Items listed in a dataset:
****************

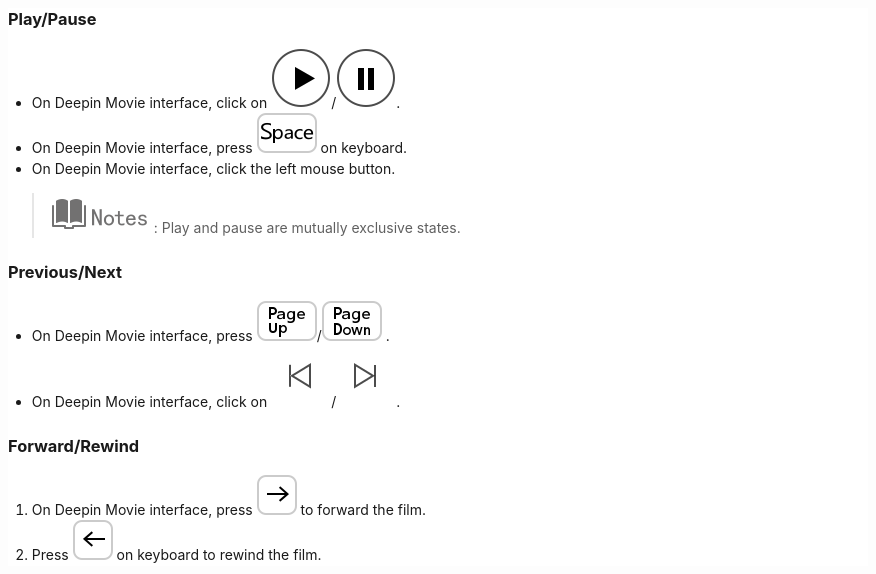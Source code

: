 
### Play/Pause

- On Deepin Movie interface, click on ![Play](icon/play.svg)/![Pause](icon/pause.svg).
- On Deepin Movie interface, press ![Space](icon/Space.svg) on keyboard.
- On Deepin Movie interface, click the left mouse button.

>![notes](icon/notes.svg): Play and pause are mutually exclusive states.

### Previous/Next

- On Deepin Movie interface, press  ![Page Up](icon/PageUp.svg)/![Page Down](icon/PageDown.svg) .
- On Deepin Movie interface, click on ![Previous](icon/previous.svg)/![Next](icon/next.svg).


### Forward/Rewind

1. On Deepin Movie interface, press ![Right](icon/Right.svg) to forward the film.
2. Press ![Left](icon/Left.svg) on keyboard to rewind the film.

****************

Each record above is to be written out exactly; the pictures are not.

● **Task answer**
Source code

: 
### Play/Pause

- On Deepin Movie interface, click on ![Play](icon/play.svg)/![Pause](icon/pause.svg).
- On Deepin Movie interface, press ![Space](icon/Space.svg) on keyboard.
- On Deepin Movie interface, click the left mouse button.

>![notes](icon/notes.svg): Play and pause are mutually exclusive states.

### Previous/Next

- On Deepin Movie interface, press  ![Page Up](icon/PageUp.svg)/![Page Down](icon/PageDown.svg) .
- On Deepin Movie interface, click on ![Previous](icon/previous.svg)/![Next](icon/next.svg).


### Forward/Rewind

1. On Deepin Movie interface, press ![Right](icon/Right.svg) to forward the film.
2. Press ![Left](icon/Left.svg) on keyboard to rewind the film.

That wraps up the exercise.